Depuis, la pétition a recueilli près de 8 000 signatures
individuelles et celles de 256 associations et organisations.
Les pétitionnaires ont repris la même recette qu'à
leur premier appel, en 1997, contre le durcissement des conditions d'obtention
des certificats d'hébergement des étrangers en visite en
France par la loi Debré : une pétition "citoyenne"
pour protester contre le "délit de solidarité",
un "appel à la désobéissance" où
les signataires affirment avoir transgressé la loi pour venir en
aide aux étrangers.
Le ministre de l'intérieur n'a pas goûté leur phraséologie.
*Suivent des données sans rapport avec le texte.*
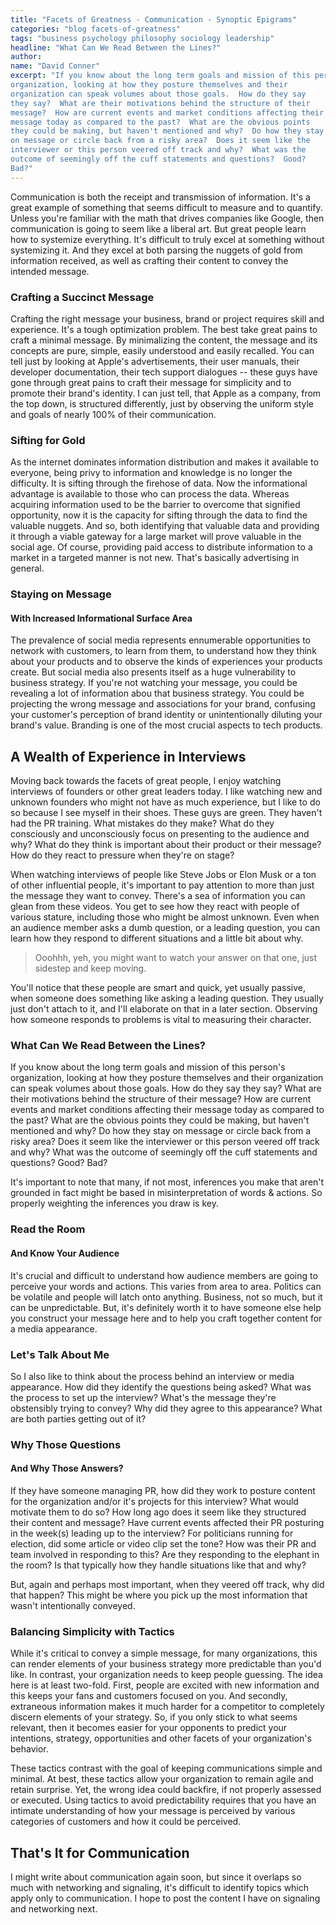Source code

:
 ```yaml
---
title: "Facets of Greatness - Communication - Synoptic Epigrams"
categories: "blog facets-of-greatness"
tags: "business psychology philosophy sociology leadership"
headline: "What Can We Read Between the Lines?"
author:
name: "David Conner"
excerpt: "If you know about the long term goals and mission of this person's
organization, looking at how they posture themselves and their
organization can speak volumes about those goals.  How do they say
they say?  What are their motivations behind the structure of their
message?  How are current events and market conditions affecting their
message today as compared to the past?  What are the obvious points
they could be making, but haven't mentioned and why?  Do how they stay
on message or circle back from a risky area?  Does it seem like the
interviewer or this person veered off track and why?  What was the
outcome of seemingly off the cuff statements and questions?  Good?
Bad?"
---
```


Communication is both the receipt and transmission of information.
It's a great example of something that seems difficult to measure and
to quantify.  Unless you're familiar with the math that drives
companies like Google, then communication is going to seem like a
liberal art.  But great people learn how to systemize everything.
It's difficult to truly excel at something without systemizing it.
And they excel at both parsing the nuggets of gold from information
received, as well as crafting their content to convey the intended
message.

### Crafting a Succinct Message

Crafting the right message your business, brand or project requires
skill and experience.  It's a tough optimization problem.  The best
take great pains to craft a minimal message.  By minimalizing the
content, the message and its concepts are pure, simple, easily
understood and easily recalled.  You can tell just by looking at
Apple's advertisements, their user manuals, their developer
documentation, their tech support dialogues -- these guys have gone
through great pains to craft their message for simplicity and to
promote their brand's identity.  I can just tell, that Apple as a
company, from the top down, is structured differently, just by
observing the uniform style and goals of nearly 100% of their
communication.

### Sifting for Gold

As the internet dominates information distribution and makes it
available to everyone, being privy to information and knowledge is no
longer the difficulty.  It is sifting through the firehose of data.
Now the informational advantage is available to those who can process
the data. Whereas acquiring information used to be the barrier to
overcome that signified opportunity, now it is the capacity for
sifting through the data to find the valuable nuggets. And so, both
identifying that valuable data and providing it through a viable
gateway for a large market will prove valuable in the social age.
Of course, providing paid access to distribute information to a market
in a targeted manner is not new.  That's basically advertising in
general.

### Staying on Message

#### With Increased Informational Surface Area

The prevalence of social media represents ennumerable opportunities to
network with customers, to learn from them, to understand how they
think about your products and to observe the kinds of experiences your
products create.  But social media also presents itself as a huge
vulnerability to business strategy.  If you're not watching your
message, you could be revealing a lot of information abou that
business strategy.  You could be projecting the wrong message and
associations for your brand, confusing your customer's perception of
brand identity or unintentionally diluting your brand's value.
Branding is one of the most crucial aspects to tech products.

## A Wealth of Experience in Interviews

Moving back towards the facets of great people, I enjoy watching
interviews of founders or other great leaders today.  I like watching
new and unknown founders who might not have as much experience, but I
like to do so because I see myself in their shoes.  These guys are
green.  They haven't had the PR training.  What mistakes do they make?
What do they consciously and unconsciously focus on presenting to the
audience and why?  What do they think is important about their product
or their message?  How do they react to pressure when they're on
stage?

When watching interviews of people like Steve Jobs or Elon Musk or a
ton of other influential people, it's important to pay attention to
more than just the message they want to convey.  There's a sea of
information you can glean from these videos.  You get to see how they
react with people of various stature, including those who might be
almost unknown.  Even when an audience member asks a dumb question, or
a leading question, you can learn how they respond to different
situations and a little bit about why.

> Ooohhh, yeh, you might want to watch your answer on that one, just
> sidestep and keep moving.

You'll notice that these people are smart and quick, yet usually
passive, when someone does something like asking a leading question.
They usually just don't attach to it, and I'll elaborate on that in a
later section.  Observing how someone responds to problems is vital to
measuring their character.

### What Can We Read Between the Lines?

If you know about the long term goals and mission of this person's
organization, looking at how they posture themselves and their
organization can speak volumes about those goals.  How do they say
they say?  What are their motivations behind the structure of their
message?  How are current events and market conditions affecting their
message today as compared to the past?  What are the obvious points
they could be making, but haven't mentioned and why?  Do how they stay
on message or circle back from a risky area?  Does it seem like the
interviewer or this person veered off track and why?  What was the
outcome of seemingly off the cuff statements and questions?  Good?
Bad?

It's important to note that many, if not most, inferences you make
that aren't grounded in fact might be based in misinterpretation of
words & actions. So properly weighting the inferences you draw is key.

### Read the Room

#### And Know Your Audience

It's crucial and difficult to understand how audience members are
going to perceive your words and actions.  This varies from area to
area.  Politics can be volatile and people will latch onto anything.
Business, not so much, but it can be unpredictable.  But, it's
definitely worth it to have someone else help you construct your
message here and to help you craft together content for a media
appearance.

### Let's Talk About Me

So I also like to think about the process behind an interview or media
appearance.  How did they identify the questions being asked?  What
was the process to set up the interview?  What's the message they're
obstensibly trying to convey?  Why did they agree to this appearance?
What are both parties getting out of it?

### Why Those Questions

#### And Why Those Answers?

If they have someone managing PR, how did they work to posture content
for the organization and/or it's projects for this interview?  What
would motivate them to do so?  How long ago does it seem like they
structured their content and message?  Have current events affected
their PR posturing in the week(s) leading up to the interview?  For
politicians running for election, did some article or video clip set
the tone?  How was their PR and team involved in responding to this?
Are they responding to the elephant in the room?  Is that typically
how they handle situations like that and why?

But, again and perhaps most important, when they veered off track, why
did that happen?  This might be where you pick up the most information
that wasn't intentionally conveyed.

### Balancing Simplicity with Tactics

While it's critical to convey a simple message, for many
organizations, this can render elements of your business strategy more
predictable than you'd like.  In contrast, your organization needs to
keep people guessing.  The idea here is at least two-fold.  First,
people are excited with new information and this keeps your fans and
customers focused on you.  And secondly, extraneous information makes
it much harder for a competitor to completely discern elements of your
strategy.  So, if you only stick to what seems relevant, then it
becomes easier for your opponents to predict your intentions,
strategy, opportunities and other facets of your organization's
behavior.

These tactics contrast with the goal of keeping communications simple
and minimal. At best, these tactics allow your organization to remain
agile and retain surprise.  Yet, the wrong idea could backfire, if not
properly assessed or executed.  Using tactics to avoid predictability
requires that you have an intimate understanding of how your message
is perceived by various categories of customers and how it could be
perceived.

## That's It for Communication

I might write about communication again soon, but since it overlaps so
much with networking and signaling, it's difficult to identify topics
which apply only to communication. I hope to post the content I have
on signaling and networking next.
Sans "contester le bien-fondé" du droit de critique de
ses interlocuteurs, M. Sarkozy entend "attirer leur attention sur
ce qu'[ils ont signé]". Il reproche tout d'abord au texte
un mensonge : "Mon projet de loi n'aggrave absolument pas les sanctions
pénales" prévues pour les personnes qui aident les
étrangers à se maintenir sur le territoire. Il soutient
que ne sont pas visées, comme le reprochent les pétitionnaires,
les associations humanitaires : celles-ci font l'objet d'"une grande
tolérance de la part des services de police". Il n'est "nullement"
dans les intentions du numéro deux du gouvernement de "poursuivre
celui de nos compatriotes qui tend la main à la personne en détresse".
"COMPLICES"
La nouvelle loi prend en revanche pour cible "les passeurs, les employeurs
et les loueurs de logements à des étrangers en situation
irrégulière" et renforce les peines et sanctions encourues.
La mesure qui prévoit la saisie des biens des auteurs ne s'appliquera
qu'en cas de "circonstance aggravante" comme la criminalité
organisée, la mise en danger de la vie d'autrui et les conditions
de transport ou de travail inhumaines. Le ministre veut frapper les "filières
criminelles d'immigration", explique-t-il dans le détail.
Pour finir par accuser les signataires de s'en faire les complices : "En
appelant vos compatriotes à se faire "délinquants de
la solidarité", vous les invitez en réalité
à organiser des filières criminelles", assène
M. Sarkozy, qui conclut : "C'est une manière bien originale
d'aider son prochain."
Les initiateurs de la pétition ont réagi. Jeudi 26 juin,
ils ont rédigé une "lecture critique" de la lettre
du ministre de l'intérieur. Ils maintiennent que ce sont bien les
associations, personnes morales, qui sont visées : "Si le
gouvernement n'entend pas inquiéter ceux et celles qui aident les
étrangers en détresse, il lui serait loisible d'indiquer
dans la loi que seuls peuvent être poursuivis les groupements qui
agissent à but lucratif." A leurs yeux, le gouvernement "préfère
rester dans le vague" afin de conserver un moyen de pression.